If your ANTLR parser is too slow, try writing one by hand

1,501 views
Skip to first unread message

Adam

unread,
Mar 20, 2021, 9:05:37 AM3/20/21
to antlr-discussion
Hello,

I'd like to share these two nice articles:


They helped me realize that parsing is not magic, and if you have performance issues with ANTLR, you can actually write a decent parser for any sensible language by hand.

In my case, a recursive-descent parser and a simple lexer written in Python took not many more lines of code than ANTLR grammar with some code that produced AST out of it -- but it's around 50 times faster.

Of course, there are downsides: you don't have a nice and readable grammar, some cases can be tricky to handle, and it's easier to make a mistake. But in general, writing a parser is no different than writing any other program. It can also help you understand your grammar and the process of parsing itself much better.

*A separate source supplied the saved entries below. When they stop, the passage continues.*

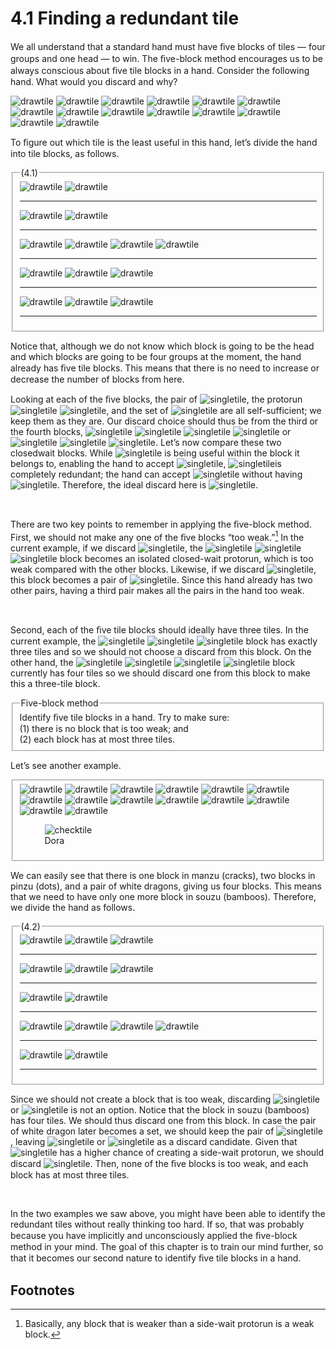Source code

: # 4.1 Finding a redundant tile

We all understand that a standard hand must have ﬁve blocks of tiles — four groups and one head — to win. The ﬁve-block method encourages us to be always conscious about ﬁve tile blocks in a hand. Consider the following hand. What would you discard and why?


<div class="no-border">

<img alt="drawtile" src="/assets/image/tiles/5-man.png">
<img alt="drawtile" src="/assets/image/tiles/5-man.png">
<img alt="drawtile" src="/assets/image/tiles/7-man.png">
<img alt="drawtile" src="/assets/image/tiles/8-man.png">
<img alt="drawtile" src="/assets/image/tiles/2-pin.png">
<img alt="drawtile" src="/assets/image/tiles/4-pin.png">
<img alt="drawtile" src="/assets/image/tiles/5-pin.png">
<img alt="drawtile" src="/assets/image/tiles/6-pin.png">
<img alt="drawtile" src="/assets/image/tiles/1-sou.png">
<img alt="drawtile" src="/assets/image/tiles/3-sou.png">
<img alt="drawtile" src="/assets/image/tiles/3-sou.png">
<img alt="drawtile" src="/assets/image/tiles/chun.png">
<img alt="drawtile" src="/assets/image/tiles/chun.png">
<img alt="drawtile" src="/assets/image/tiles/chun.png">

</div>


To ﬁgure out which tile is the least useful in this hand, let’s divide
the hand into tile blocks, as follows.

<fieldset class="no-border">
<legend>(4.1)</legend>
<div class="garisbawah">
    <div class="empty-container">
      <img alt="drawtile" src="/assets/image/tiles/5-man.png">
      <img alt="drawtile" src="/assets/image/tiles/5-man.png">
    </div>
    <hr class="my-line">
</div>

<div class="garisbawah">
    <div class="empty-container">
      <img alt="drawtile" src="/assets/image/tiles/7-man.png">
      <img alt="drawtile" src="/assets/image/tiles/8-man.png">
    </div>
    <hr class="my-line">
</div>

<div class="garisbawah">
    <div class="empty-container">
      <img alt="drawtile" src="/assets/image/tiles/2-pin.png">
      <img alt="drawtile" src="/assets/image/tiles/4-pin.png">
      <img alt="drawtile" src="/assets/image/tiles/5-pin.png">
      <img alt="drawtile" src="/assets/image/tiles/6-pin.png">
    </div>
    <hr class="my-line">
</div>

<div class="garisbawah">
    <div class="empty-container">
      <img alt="drawtile" src="/assets/image/tiles/1-sou.png">
      <img alt="drawtile" src="/assets/image/tiles/3-sou.png">
      <img alt="drawtile" src="/assets/image/tiles/3-sou.png">
    </div>
    <hr class="my-line">
</div>

<div class="garisbawah">
    <div class="empty-container">
      <img alt="drawtile" src="/assets/image/tiles/chun.png">
      <img alt="drawtile" src="/assets/image/tiles/chun.png">
      <img alt="drawtile" src="/assets/image/tiles/chun.png">
    </div>
    <hr class="my-line">
</div>

</fieldset>


Notice that, although we do not know which block is going to be the head and which blocks are going to be four groups at the moment, the hand already has ﬁve tile blocks. This means that there is no need to increase or decrease the number of blocks from here.

Looking at each of the ﬁve blocks, the pair of ![singletile](../../assets/image/tiles/5-man.png), the protorun ![singletile](../../assets/image/tiles/7-man.png) ![singletile](../../assets/image/tiles/8-man.png), and the set of ![singletile](../../assets/image/tiles/chun.png) are all self-sufficient; we keep them as they are. Our discard choice should thus be from the third or the fourth blocks, ![singletile](../../assets/image/tiles/2-pin.png) ![singletile](../../assets/image/tiles/4-pin.png) ![singletile](../../assets/image/tiles/5-pin.png) ![singletile](../../assets/image/tiles/5-pin.png) or ![singletile](../../assets/image/tiles/1-sou.png) ![singletile](../../assets/image/tiles/3-sou.png) ![singletile](../../assets/image/tiles/3-sou.png). Let’s now compare these two closedwait blocks. While ![singletile](../../assets/image/tiles/1-sou.png) is being useful within the block it belongs to, enabling the hand to accept ![singletile](../../assets/image/tiles/2-sou.png), ![singletile](../../assets/image/tiles/2-pin.png)is completely redundant; the hand can accept ![singletile](../../assets/image/tiles/3-pin.png) without having ![singletile](../../assets/image/tiles/2-pin.png). Therefore, the ideal discard here is ![singletile](../../assets/image/tiles/2-pin.png).

<br>

There are two key points to remember in applying the ﬁve-block method. First, we should not make any one of the ﬁve blocks “too weak.”[^3] In the current example, if we discard ![singletile](../../assets/image/tiles/3-sou.png), the ![singletile](../../assets/image/tiles/1-sou.png) ![singletile](../../assets/image/tiles/3-sou.png) ![singletile](../../assets/image/tiles/3-sou.png) block becomes an isolated closed-wait protorun, which is too weak compared with the other blocks. Likewise, if we discard ![singletile](../../assets/image/tiles/1-sou.png), this block becomes a pair of ![singletile](../../assets/image/tiles/3-sou.png). Since this hand already has two other pairs, having a third pair makes all the pairs in the hand too weak.

<br>

Second, each of the ﬁve tile blocks should ideally have three tiles. In the current example, the ![singletile](../../assets/image/tiles/1-sou.png) ![singletile](../../assets/image/tiles/3-sou.png) ![singletile](../../assets/image/tiles/3-sou.png) block has exactly three tiles and so we should not choose a discard from this block. On the other hand, the ![singletile](../../assets/image/tiles/2-pin.png) ![singletile](../../assets/image/tiles/4-pin.png) ![singletile](../../assets/image/tiles/5-pin.png) ![singletile](../../assets/image/tiles/5-pin.png) block currently has four tiles so we should discard one from this block to make this a three-tile block.



<fieldset class="redline">
  <legend>Five-block method</legend>
    Identify ﬁve tile blocks in a hand. Try to make sure:
    <br>
    (1) there is no block that is too weak; and
    <br>
    (2) each block has at most three tiles.

</fieldset>



Let’s see another example.


<fieldset class="no-border">

<img alt="drawtile" src="/assets/image/tiles/3-man.png">
<img alt="drawtile" src="/assets/image/tiles/5-man.png">
<img alt="drawtile" src="/assets/image/tiles/7-man.png">
<img alt="drawtile" src="/assets/image/tiles/4-pin.png">
<img alt="drawtile" src="/assets/image/tiles/5-pin.png">
<img alt="drawtile" src="/assets/image/tiles/6-pin.png">
<img alt="drawtile" src="/assets/image/tiles/6-pin.png">
<img alt="drawtile" src="/assets/image/tiles/7-pin.png">
<img alt="drawtile" src="/assets/image/tiles/4-sou.png">
<img alt="drawtile" src="/assets/image/tiles/6-sou.png">
<img alt="drawtile" src="/assets/image/tiles/6-sou.png">
<img alt="drawtile" src="/assets/image/tiles/8-sou.png">
<img alt="drawtile" src="/assets/image/tiles/haku.png">
<img alt="drawtile" src="/assets/image/tiles/haku.png">

<figure class="caption2">
    <img src="/assets/image/tiles/haku.png"
         alt="checktile">
    <figcaption>Dora</figcaption>
</figure>

</fieldset>


We can easily see that there is one block in manzu (cracks), two blocks
in pinzu (dots), and a pair of white dragons, giving us four blocks.
This means that we need to have only one more block in souzu (bamboos).
Therefore, we divide the hand as follows.

<fieldset class="no-border">
<legend>(4.2)</legend>
<div class="garisbawah">
    <div class="empty-container">
      <img alt="drawtile" src="/assets/image/tiles/3-man.png">
      <img alt="drawtile" src="/assets/image/tiles/5-man.png">
      <img alt="drawtile" src="/assets/image/tiles/7-man.png">
    </div>
    <hr class="my-line">
</div>

<div class="garisbawah">
    <div class="empty-container">
      <img alt="drawtile" src="/assets/image/tiles/4-pin.png">
      <img alt="drawtile" src="/assets/image/tiles/5-pin.png">
      <img alt="drawtile" src="/assets/image/tiles/6-pin.png">
    </div>
    <hr class="my-line">
</div>

<div class="garisbawah">
    <div class="empty-container">
      <img alt="drawtile" src="/assets/image/tiles/6-pin.png">
      <img alt="drawtile" src="/assets/image/tiles/7-pin.png">
    </div>
    <hr class="my-line">
</div>

<div class="garisbawah">
    <div class="empty-container">
      <img alt="drawtile" src="/assets/image/tiles/4-sou.png">
      <img alt="drawtile" src="/assets/image/tiles/6-sou.png">
      <img alt="drawtile" src="/assets/image/tiles/6-sou.png">
      <img alt="drawtile" src="/assets/image/tiles/8-sou.png">
    </div>
    <hr class="my-line">
</div>

<div class="garisbawah">
    <div class="empty-container">
      <img alt="drawtile" src="/assets/image/tiles/haku.png">
      <img alt="drawtile" src="/assets/image/tiles/haku.png">
    </div>
    <hr class="my-line">
</div>

</fieldset>

Since we should not create a block that is too weak, discarding ![singletile](../../assets/image/tiles/3-man.png)‌ or ![singletile](../../assets/image/tiles/7-man.png) is not an option. Notice that the block in souzu (bamboos) has four tiles. We should thus discard one from this block. In case the pair of white dragon later becomes a set, we should keep the pair of ![singletile](../../assets/image/tiles/9-sou.png), leaving ![singletile](../../assets/image/tiles/4-sou.png) or ![singletile](../../assets/image/tiles/8-sou.png) as a discard candidate. Given that ![singletile](../../assets/image/tiles/4-sou.png) has a higher chance of creating a side-wait protorun, we should discard ![singletile](../../assets/image/tiles/8-sou.png). Then, none of the ﬁve blocks is too weak, and each block has at most three tiles.

<br>

In the two examples we saw above, you might have been able to identify the redundant tiles without really thinking too hard. If so, that was probably because you have implicitly and unconsciously applied the ﬁve-block method in your mind. The goal of this chapter is to train our mind further, so that it becomes our second nature to identify ﬁve tile blocks in a hand.

## Footnotes
[^3]: Basically, any block that is weaker than a side-wait protorun is a weak block.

If anyone is interested, here is the parser for my language, Pyxell, which is a mix of Python and C++: https://github.com/adamsol/Pyxell/blob/master/src/parser.py. Even though it may look complicated at first glance, it has a simple structure. Actually, you can have a basic working expression parser in an hour, and then it's quite easy to extend such a parser to your needs. I think the performance gain is worth it.

Mike Lischke

unread,
Mar 20, 2021, 9:59:40 AM3/20/21
to 'rtm...@googlemail.com' via antlr-discussion
I'd like to share these two nice articles:


They helped me realize that parsing is not magic, and if you have performance issues with ANTLR, you can actually write a decent parser for any sensible language by hand.

In my case, a recursive-descent parser and a simple lexer written in Python took not many more lines of code than ANTLR grammar with some code that produced AST out of it -- but it's around 50 times faster.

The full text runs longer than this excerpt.